Old ways may die hard, but in an era of declining, expensive and difficult-to-tap resources, new and unconventional methods of oil and gas exploration are challenging the status quo.
Among innovations rising to the top of the wave is coiled tubing drilling, which, while not new, is evolving through recent advances in technology and design as a viable alternative to conventional, jointed pipe drilling in shallow reserves – and beyond.
The method has been used successfully for the past decade in Canada, where up to an estimated 40% of wells are drilled with some form of coiled tubing (CT). Why CT drilling has been so slow to come to the continental United States, where it represents only 1-2% of all drilling, is a question “that has been asked many times, and there never seems to be a real good or clear answer,” said Kent Perry, managing director of unconventional research for the Gas Technology Institute (GTI).
The simple and often-stated answer is that Canada has more shallow reserves. But Mr Perry says it is more complicated than that.
“You will find that, in some cases in the lower 48 states, early on the technology was tried and did not work very well, and that kind of poisoned the water,” he explained. “I also think the geology in the US starts to separate into many, many basins that go from east to west and north to south,” he said, citing areas that range from the Appalachians, to the Niobrara Chalk, to the Illinois Basin, Montana and West Texas. “Everything in Canada is mostly within the Western Canadian sedimentary basin, and while it’s a big basin, it’s a single area, and there seems to be a single industry more or less located in Calgary, and I think that helped overcome some of the start-up hurdles.”
Mr Perry believes the current potential for CT drilling is huge in the United States, a view he shares with the US Department of Energy’s National Energy Technology Laboratory (NETL). NETL has been a strong proponent of coiled tubing drilling, particularly when used in microhole drilling and for tapping what are thought to be vast reserves of shallow gas and oil resources and low-volume wells that often are not economically viable to produce with conventional, rotary drilling.
He cites a 2006 GTI analysis predicting that by 2024, coiled tubing drilling will represent 25% of the shallow well (5,000 ft or less) market in the United States at a savings of $3.4 billion. The study also suggests the technology will expand into horizontal and directional drilling.
But Mr Perry thinks that projection is too conservative. “I believe that over the next 10 to 15 years, coiled tubing drilling, with improvements in the technology, will begin to replace most of the conventional wells drilled in the shallow depth range.”
According to the Intervention & Coiled Tubing Association (IcoTA), a nonprofit organization that facilitates communication and awareness of the coiled tubing industry, coiled tubing came onto the oil and gas exploration scene 40 years ago when it was used as an intervention and servicing tool for applications such as well cleaning and stimulating. Those functions still account for more than 75% of coiled tubing use.

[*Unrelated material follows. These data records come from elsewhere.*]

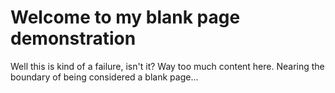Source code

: # Welcome to my blank page demonstration

Well this is kind of a failure, isn't it?
Way too much content here.
Nearing the boundary of being considered a blank page...
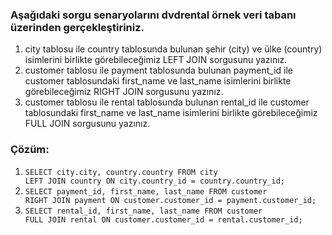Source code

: ### Aşağıdaki sorgu senaryolarını dvdrental örnek veri tabanı üzerinden gerçekleştiriniz.

<ol>
<li>city tablosu ile country tablosunda bulunan şehir (city) ve ülke (country) isimlerini birlikte görebileceğimiz LEFT JOIN sorgusunu yazınız.
 </li>
<li>customer tablosu ile payment tablosunda bulunan payment_id ile customer tablosundaki first_name ve last_name isimlerini birlikte görebileceğimiz RIGHT JOIN sorgusunu yazınız.
 </li>
<li>customer tablosu ile rental tablosunda bulunan rental_id ile customer tablosundaki first_name ve last_name isimlerini birlikte görebileceğimiz FULL JOIN sorgusunu yazınız.
 </li>
 </ol>

### Çözüm:

<ol>
<li><code>SELECT city.city, country.country FROM city
LEFT JOIN country ON city.country_id = country.country_id;
</code></li>
<li><code>SELECT payment_id, first_name, last_name FROM customer
RIGHT JOIN payment ON customer.customer_id = payment.customer_id;
</code></li>
<li><code>SELECT rental_id, first_name, last_name FROM customer
FULL JOIN rental ON customer.customer_id = rental.customer_id;
</code></li>
 </ol>
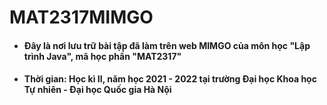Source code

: # MAT2317MIMGO

- #### Đây là nơi lưu trữ bài tập đã làm trên web MIMGO của môn học "Lập trình Java", mã học phần "MAT2317"
- #### Thời gian: Học kì II, năm học 2021 - 2022 tại trường Đại học Khoa học Tự nhiên - Đại học Quốc gia Hà Nội
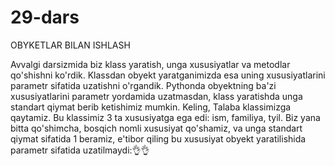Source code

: # 29-dars
OBYKETLAR BILAN ISHLASH



Avvalgi darsizmida biz klass yaratish, unga xususiyatlar va metodlar qo'shishni ko'rdik. Klassdan obyekt yaratganimizda esa uning xususiyatlarini parametr sifatida uzatishni o'rgandik.
Pythonda obyektning ba'zi xususiyatlarini parametr yordamida uzatmasdan, klass yaratishda unga standart qiymat berib ketishimiz mumkin. Keling, Talaba klassimizga qaytamiz. Bu klassimiz 3 ta xususiyatga ega edi: ism, familiya, tyil. Biz yana bitta qo'shimcha, bosqich nomli xususiyat qo'shamiz, va unga standart qiymat sifatida 1 beramiz, e'tibor qiling bu xususiyat obyekt yaratilishida parametr sifatida uzatilmaydi:👌👌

As far back as the 1970s, operators, primarily in Canada and Alaska, took the technology up a notch by developing its use for more sophisticated applications, including drilling. Those applications began to blossom in the mid- to late 1990s.
“Most recently, CT fracturing and drilling applications have emerged as two of the fastest growth areas,” said Ed Smalley, general manager, NOV CTES (National Oilwell Varco/Coiled Tubing Engineering Services), which provides equipment to coiled tubing service companies. “Revenue from these two applications has grown from almost zero 10 years ago to approximately 15% or more of total (coiled tubing industry) revenue in more recent times.”
Unlike conventional top drive or rotary drills, a CT drilling system utilizes a continuous line of steel coil that is released and recoiled on a reel and outfitted with a downhole mud motor for rotation. The coil, which can be pushed back and forth numerous times in the well, eliminates the need for connecting sections of jointed pipe.
“The technology is good for shallow wells or for re-entering existing wellbores horizontally,” said John Purcell, technical support manager for IPS Advantage, an oilfield service company that provides CT equipment for service work on wells.
“Environmentally, there is the opportunity to do less surface prep so your footprint has the potential to be smaller,” Mr Purcell said. “And from a safety standpoint, once the tool is in the well, nobody is around … that is, people are not on the rig floor. By nature, it’s got to be safer.
“You can also stick a wireline inside a coil and get real-time telemetry,” he continued. “So it offers flexibility on where to drill and being able to react quickly.”
Mr Purcell noted that the process can be cost effective and efficient if used within its limitations. “But when the coil wears out, you’ve got to throw the whole thing away,” he said. “With conventional drilling, you just replace a section of pipe.” He said the average lifespan of a coil is about three wells, but it can range from one to 10 wells.
Another limitation is that “a CT unit by itself doesn’t do anything beyond drilling,” Mr Purcell said. “Once I drill the hole, I have to run casing and cement the casing. “You can’t rotate the coil, so you have to put a mud motor down the well. It is hydraulically limited. A rotary rig can continue to joint pipe together.”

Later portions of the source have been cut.